START RECORDS TO PROCESS
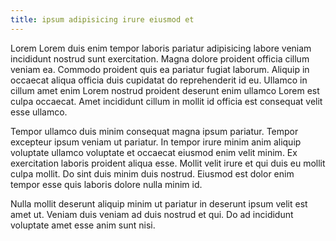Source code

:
 ```yaml
---
title: ipsum adipisicing irure eiusmod et
---
```


Lorem Lorem duis enim tempor laboris pariatur adipisicing labore veniam incididunt nostrud sunt exercitation. Magna dolore proident officia cillum veniam ea. Commodo proident quis ea pariatur fugiat laborum. Aliquip in occaecat aliqua officia duis cupidatat do reprehenderit id eu. Ullamco in cillum amet enim Lorem nostrud proident deserunt enim ullamco Lorem est culpa occaecat. Amet incididunt cillum in mollit id officia est consequat velit esse ullamco.

Tempor ullamco duis minim consequat magna ipsum pariatur. Tempor excepteur ipsum veniam ut pariatur. In tempor irure minim anim aliquip voluptate ullamco voluptate et occaecat eiusmod enim velit minim. Ex exercitation laboris proident aliqua esse. Mollit velit irure et qui duis eu mollit culpa mollit. Do sint duis minim duis nostrud. Eiusmod est dolor enim tempor esse quis laboris dolore nulla minim id.

Nulla mollit deserunt aliquip minim ut pariatur in deserunt ipsum velit est amet ut. Veniam duis veniam ad duis nostrud et qui. Do ad incididunt voluptate amet esse anim sunt nisi.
END RECORDS TO PROCESS
● **TASK**
Only the words belong in your copy: restate the data above exactly and leave the images out.

● **ANSWER TO THIS PROBLEM**
Source code

:
 ```yaml
---
title: ipsum adipisicing irure eiusmod et
---
```


Lorem Lorem duis enim tempor laboris pariatur adipisicing labore veniam incididunt nostrud sunt exercitation. Magna dolore proident officia cillum veniam ea. Commodo proident quis ea pariatur fugiat laborum. Aliquip in occaecat aliqua officia duis cupidatat do reprehenderit id eu. Ullamco in cillum amet enim Lorem nostrud proident deserunt enim ullamco Lorem est culpa occaecat. Amet incididunt cillum in mollit id officia est consequat velit esse ullamco.

Tempor ullamco duis minim consequat magna ipsum pariatur. Tempor excepteur ipsum veniam ut pariatur. In tempor irure minim anim aliquip voluptate ullamco voluptate et occaecat eiusmod enim velit minim. Ex exercitation laboris proident aliqua esse. Mollit velit irure et qui duis eu mollit culpa mollit. Do sint duis minim duis nostrud. Eiusmod est dolor enim tempor esse quis laboris dolore nulla minim id.

Nulla mollit deserunt aliquip minim ut pariatur in deserunt ipsum velit est amet ut. Veniam duis veniam ad duis nostrud et qui. Do ad incididunt voluptate amet esse anim sunt nisi.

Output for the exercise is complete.